In a globally normalized network, our interpretation of the scores is slightly different. Instead of putting the scores through a softmax to generate a per-action probability distribution, we instead add up all the scores for a hypothesis action sequence. One way of ensuring that we select the correct hypothesis sequence is by computing this sum over all possible hypotheses and then applying a softmax layer to generate a probability distribution. We could theoretically use the same cross-entropy loss function as we used in the locally normalized network. The problem with this strategy, however, is that there is an intractably large number of possible hypothesis sequences. Even considering an average sentence length of 10 and a conservative total number of 15 possible actions—1 shift and 7 labels for each of the left and right arcs—this corresponds to 1,000,000,000,000,000 possible hypotheses.

To make this problem tractable, as shown in Figure 7-12, we apply a beam search, with a fixed beam size, until we either 1) reach the end of the sentence, or 2) the correct sequence of actions is no longer contained on the beam. We then construct a loss function that tries to push the “gold standard” action sequence (highlighted in blue) as high as possible on the beam by maximizing its score relative to the other hypotheses. 

![7-12](https://www.safaribooksonline.com/library/view/fundamentals-of-deep/9781491925607/assets/fodl_0712.png)

Figure 7-12. We can make global normalization in SyntaxNet tractable by coupling training and beam search

## A Case for Stateful Deep Learning Models
Sometimes, however, the task is far more complicated than finding a one-to-one mapping between input and output sequences. For example, we might want to develop a model that can consume an entire input sequence at once and then conclude if the sentiment of the entire input was positive or negative. We may want an algorithm that consumes a complex input (such as an image) and generate a sentence, one word at a time, describing the input. We may even want to translate sentences from one language to another (e.g., from English to French). In all of these instances, there’s no obvious mapping between input tokens and output tokens. Instead, the process is more like the situation in Figure 7-13.

![7-13](https://www.safaribooksonline.com/library/view/fundamentals-of-deep/9781491925607/assets/fodl_0713.png)

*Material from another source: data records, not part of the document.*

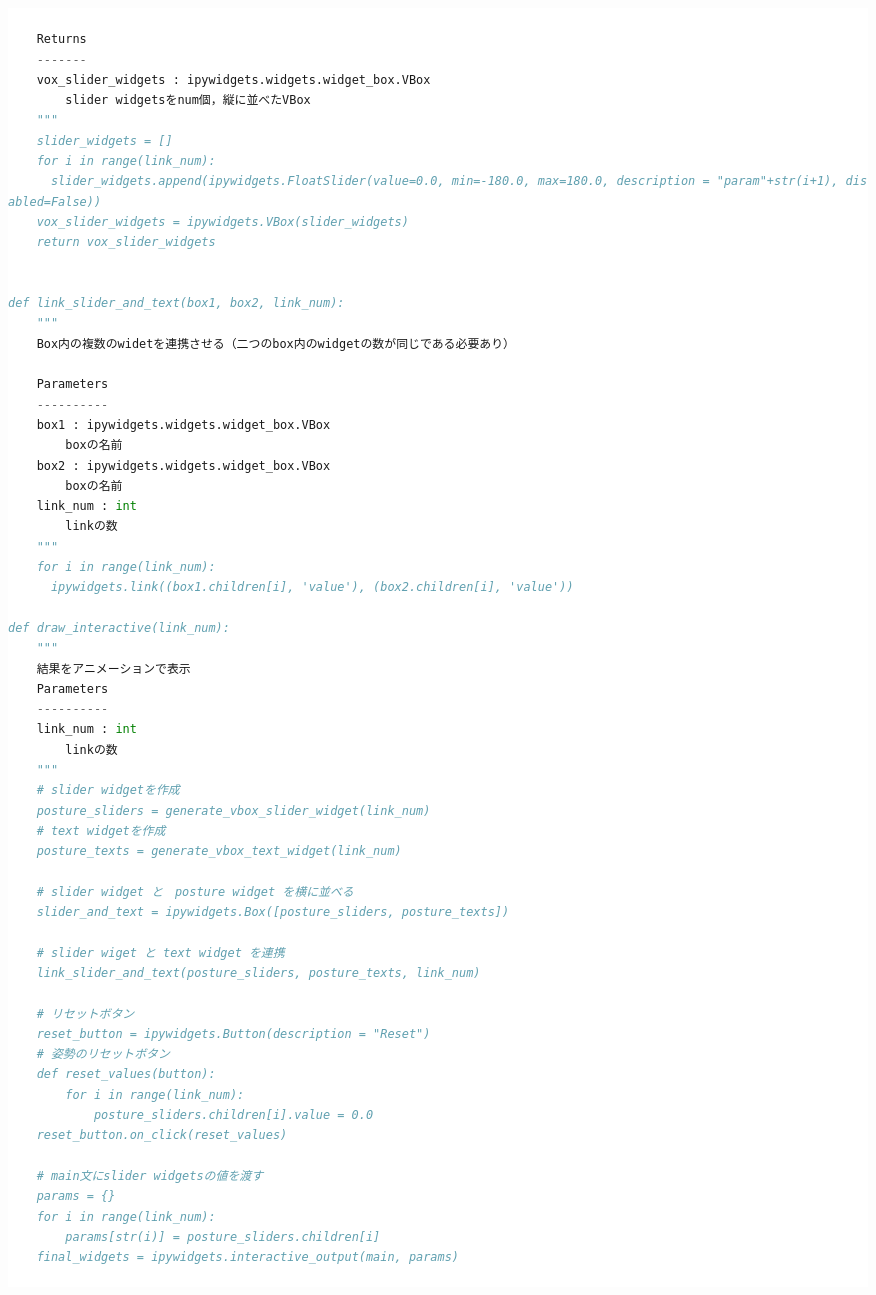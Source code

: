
 ```python

    Returns
    -------
    vox_slider_widgets : ipywidgets.widgets.widget_box.VBox
        slider widgetsをnum個，縦に並べたVBox
    """
    slider_widgets = []
    for i in range(link_num):
      slider_widgets.append(ipywidgets.FloatSlider(value=0.0, min=-180.0, max=180.0, description = "param"+str(i+1), disabled=False))
    vox_slider_widgets = ipywidgets.VBox(slider_widgets)
    return vox_slider_widgets


def link_slider_and_text(box1, box2, link_num):
    """
    Box内の複数のwidetを連携させる（二つのbox内のwidgetの数が同じである必要あり）
    
    Parameters
    ----------
    box1 : ipywidgets.widgets.widget_box.VBox
        boxの名前
    box2 : ipywidgets.widgets.widget_box.VBox
        boxの名前
    link_num : int
        linkの数
    """
    for i in range(link_num):
      ipywidgets.link((box1.children[i], 'value'), (box2.children[i], 'value'))

def draw_interactive(link_num):
    """
    結果をアニメーションで表示
    Parameters
    ----------
    link_num : int
        linkの数
    """
    # slider widgetを作成
    posture_sliders = generate_vbox_slider_widget(link_num)
    # text widgetを作成
    posture_texts = generate_vbox_text_widget(link_num)

    # slider widget と　posture widget を横に並べる
    slider_and_text = ipywidgets.Box([posture_sliders, posture_texts])

    # slider wiget と text widget を連携
    link_slider_and_text(posture_sliders, posture_texts, link_num)

    # リセットボタン
    reset_button = ipywidgets.Button(description = "Reset")
    # 姿勢のリセットボタン
    def reset_values(button):
        for i in range(link_num):
            posture_sliders.children[i].value = 0.0
    reset_button.on_click(reset_values)

    # main文にslider widgetsの値を渡す
    params = {}
    for i in range(link_num):
        params[str(i)] = posture_sliders.children[i]
    final_widgets = ipywidgets.interactive_output(main, params)
    
```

Figure 7-13. The ideal model for sequence analysis can store information in memory over long periods of time, leading to a coherent “thought” vector that it can use to generate an answer

The idea is simple. We want our model to maintain some sort of memory over the span of reading the input sequence. As it reads the input, the model should able to modify this memory bank, taking into account the information that it observes. By the time it has reached the end of the input sequence, the internal memory contains a “thought” that represents the key pieces of information, that is, the meaning, of the original input. We should then, as shown in Figure 7-13, be able to use this thought vector to either produce a label for the original sequence or produce an appropriate output sequence (translation, description, abstractive summary, etc.).

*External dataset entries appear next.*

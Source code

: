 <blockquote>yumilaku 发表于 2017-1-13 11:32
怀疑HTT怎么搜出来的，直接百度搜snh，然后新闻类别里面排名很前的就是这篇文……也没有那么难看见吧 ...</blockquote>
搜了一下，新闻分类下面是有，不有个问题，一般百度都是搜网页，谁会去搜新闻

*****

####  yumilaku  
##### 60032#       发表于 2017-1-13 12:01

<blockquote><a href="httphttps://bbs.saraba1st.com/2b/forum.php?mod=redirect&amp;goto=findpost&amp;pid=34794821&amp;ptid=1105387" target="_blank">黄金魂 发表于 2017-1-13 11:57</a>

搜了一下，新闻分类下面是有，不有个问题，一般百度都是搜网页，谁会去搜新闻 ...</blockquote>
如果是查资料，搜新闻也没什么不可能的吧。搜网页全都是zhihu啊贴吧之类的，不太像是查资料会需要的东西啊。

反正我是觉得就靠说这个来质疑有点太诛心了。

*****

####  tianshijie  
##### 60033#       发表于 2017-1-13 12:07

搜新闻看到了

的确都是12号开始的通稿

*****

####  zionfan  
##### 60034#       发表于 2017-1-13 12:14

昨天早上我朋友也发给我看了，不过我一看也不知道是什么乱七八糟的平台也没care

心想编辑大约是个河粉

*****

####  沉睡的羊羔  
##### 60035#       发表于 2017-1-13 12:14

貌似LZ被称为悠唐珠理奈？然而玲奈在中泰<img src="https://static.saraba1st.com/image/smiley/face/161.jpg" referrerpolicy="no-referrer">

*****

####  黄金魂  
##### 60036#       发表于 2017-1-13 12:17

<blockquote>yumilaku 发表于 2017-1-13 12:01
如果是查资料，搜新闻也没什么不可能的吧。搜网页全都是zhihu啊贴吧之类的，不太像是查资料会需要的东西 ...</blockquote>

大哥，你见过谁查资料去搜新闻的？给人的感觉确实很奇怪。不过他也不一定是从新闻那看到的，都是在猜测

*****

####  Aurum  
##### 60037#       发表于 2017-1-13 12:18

## Recurrent Neural Networks
![7-14](https://www.safaribooksonline.com/library/view/fundamentals-of-deep/9781491925607/assets/fodl_0714.png)

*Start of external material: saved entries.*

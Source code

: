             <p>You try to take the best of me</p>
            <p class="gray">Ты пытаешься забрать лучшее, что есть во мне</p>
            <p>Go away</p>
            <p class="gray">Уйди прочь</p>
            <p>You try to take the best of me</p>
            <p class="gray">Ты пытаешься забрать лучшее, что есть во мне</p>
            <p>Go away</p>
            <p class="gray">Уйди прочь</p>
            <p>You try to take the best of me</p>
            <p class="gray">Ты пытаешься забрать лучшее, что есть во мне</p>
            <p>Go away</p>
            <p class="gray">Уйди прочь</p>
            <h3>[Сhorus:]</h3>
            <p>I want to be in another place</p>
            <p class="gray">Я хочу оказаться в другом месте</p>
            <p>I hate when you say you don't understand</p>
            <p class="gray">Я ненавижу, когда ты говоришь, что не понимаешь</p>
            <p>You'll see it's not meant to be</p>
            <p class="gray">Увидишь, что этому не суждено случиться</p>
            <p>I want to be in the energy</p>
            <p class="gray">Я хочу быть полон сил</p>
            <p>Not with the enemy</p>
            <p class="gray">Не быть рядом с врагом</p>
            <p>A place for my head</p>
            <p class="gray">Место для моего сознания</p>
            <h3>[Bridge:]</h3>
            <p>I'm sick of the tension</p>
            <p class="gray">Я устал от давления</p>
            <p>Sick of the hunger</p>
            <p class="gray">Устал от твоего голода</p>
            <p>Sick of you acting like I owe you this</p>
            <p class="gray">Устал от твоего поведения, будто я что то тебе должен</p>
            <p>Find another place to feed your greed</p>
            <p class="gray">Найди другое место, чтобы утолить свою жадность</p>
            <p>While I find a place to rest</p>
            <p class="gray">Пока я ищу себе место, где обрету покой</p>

Figure 7-14. A recurrent layer contains recurrent connections, that is to say, connections between neurons that are located in the same layer

It turns out that, given a fixed lifetime (say t time steps) of an RNN instance, we can actually express the instance as a feed-forward network (albeit irregularly structured).

We perform the transformation by taking the neurons of the single recurrent layer and replicating them it t times, once for each time step. We similarly replicate the neurons of the input and output layers. 

![7-15](https://www.safaribooksonline.com/library/view/fundamentals-of-deep/9781491925607/assets/fodl_0715.png)

Figure 7-15. We can run an RNN through time to express it as a feedforward network that we can train using backpropagation

## The Challenges with Vanishing Gradients
Let’s start our investigation by considering the simplest possible RNN, shown in Figure 7-16, with a single input neuron, a single output neuron, and a fully connected recurrent layer with one neuron.

![7-16](https://www.safaribooksonline.com/library/view/fundamentals-of-deep/9781491925607/assets/fodl_0716.png)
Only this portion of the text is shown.